Morocco Day 4: Desert Night
- Teresa
- Apr 17, 2019
- 3 min read
The camp was amazing; it was glamping at its finest. My tent had twin beds, a small lounging area, and a full bathroom. Outside there were recliners, carpeted paths, and cushions surrounding the fire pit. This was a major upgrade from my family’s usual ‘roughing it’ camping style.
I skipped gleefully around the camp and cheered in the light of the full moon. I had actually made it to the Sahara Desert, and it was an utter dream come true. Bryan set up his fancy pro camera and we spent our pre-dinner free time gazing at the craters on the moon whilst sitting reclining before miles of iridescent sand dunes.
The dinner started nicely, and I was having fun joking with friends until Bryan took a bite of the Berber style rice noodles. I’m not sure who it was that realized it first, but somebody said ‘hey wait this has peanuts,’ and I gasped and exclaimed, “Bryan!” or something along those lines.
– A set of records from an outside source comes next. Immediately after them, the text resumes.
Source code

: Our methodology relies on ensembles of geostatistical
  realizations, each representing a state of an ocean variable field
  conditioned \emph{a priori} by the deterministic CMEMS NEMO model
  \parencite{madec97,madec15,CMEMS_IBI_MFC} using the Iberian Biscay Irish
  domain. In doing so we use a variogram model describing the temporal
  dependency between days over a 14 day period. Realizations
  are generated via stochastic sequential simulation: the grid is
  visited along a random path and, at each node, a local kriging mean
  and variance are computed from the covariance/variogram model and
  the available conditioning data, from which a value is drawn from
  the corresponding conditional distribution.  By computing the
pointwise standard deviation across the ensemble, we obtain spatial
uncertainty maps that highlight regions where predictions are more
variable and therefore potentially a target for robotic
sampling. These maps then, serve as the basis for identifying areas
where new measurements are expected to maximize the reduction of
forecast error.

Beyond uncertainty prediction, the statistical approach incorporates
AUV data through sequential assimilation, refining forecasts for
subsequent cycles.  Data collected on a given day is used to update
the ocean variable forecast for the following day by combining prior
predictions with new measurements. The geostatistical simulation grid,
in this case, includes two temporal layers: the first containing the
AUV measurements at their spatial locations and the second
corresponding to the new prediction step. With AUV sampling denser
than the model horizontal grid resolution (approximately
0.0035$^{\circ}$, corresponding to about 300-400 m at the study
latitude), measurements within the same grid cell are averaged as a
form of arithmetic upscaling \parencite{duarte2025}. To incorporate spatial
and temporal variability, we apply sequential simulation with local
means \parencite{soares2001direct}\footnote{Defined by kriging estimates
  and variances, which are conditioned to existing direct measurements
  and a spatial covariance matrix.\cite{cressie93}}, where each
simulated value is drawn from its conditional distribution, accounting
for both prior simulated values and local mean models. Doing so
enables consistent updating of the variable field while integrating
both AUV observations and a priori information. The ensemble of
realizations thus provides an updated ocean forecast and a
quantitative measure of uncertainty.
I was panicking so I don’t remember exactly what happened. I do remember Bryan cursing and saying something like welp, guess I’m dead. Bryan's very serious peanut allergy turned dinner into a disaster. I freaked out, we were miles from any form of medical assistance and my best friend's life was at stake, but Bryan reassured me he didn't eat enough to kill him and he'd be fine if he took some Benadryl. After that, the atmosphere of our dinner was tense, to say the least.
The fiasco with dinner had Bryan and I pretty shook up, and it didn’t help that it was a full moon. Although it was beautiful, it was also a pain because we wanted to see stars so bad, but then things took an upbeat turn when we joined the others around the campfire.
The upbeat turn was the beat of African drums being warmed over the fire. Our camp was visited by descendants of African slaves, who happened to be musicians. They had two traditional drums and several metallic hand instruments that clanked together. They sang a traditional tune as they step danced in place to the beat. During one song, some of the girls got up and started dancing, and I remembered what my aunt Annasue taught me. If you have the choice to sit by or dance, always dance. So I listened, and it was fun, but I was worried it was disrespectful to be doing this while they were still performing their traditional dance. So I sat back down and continued to watch.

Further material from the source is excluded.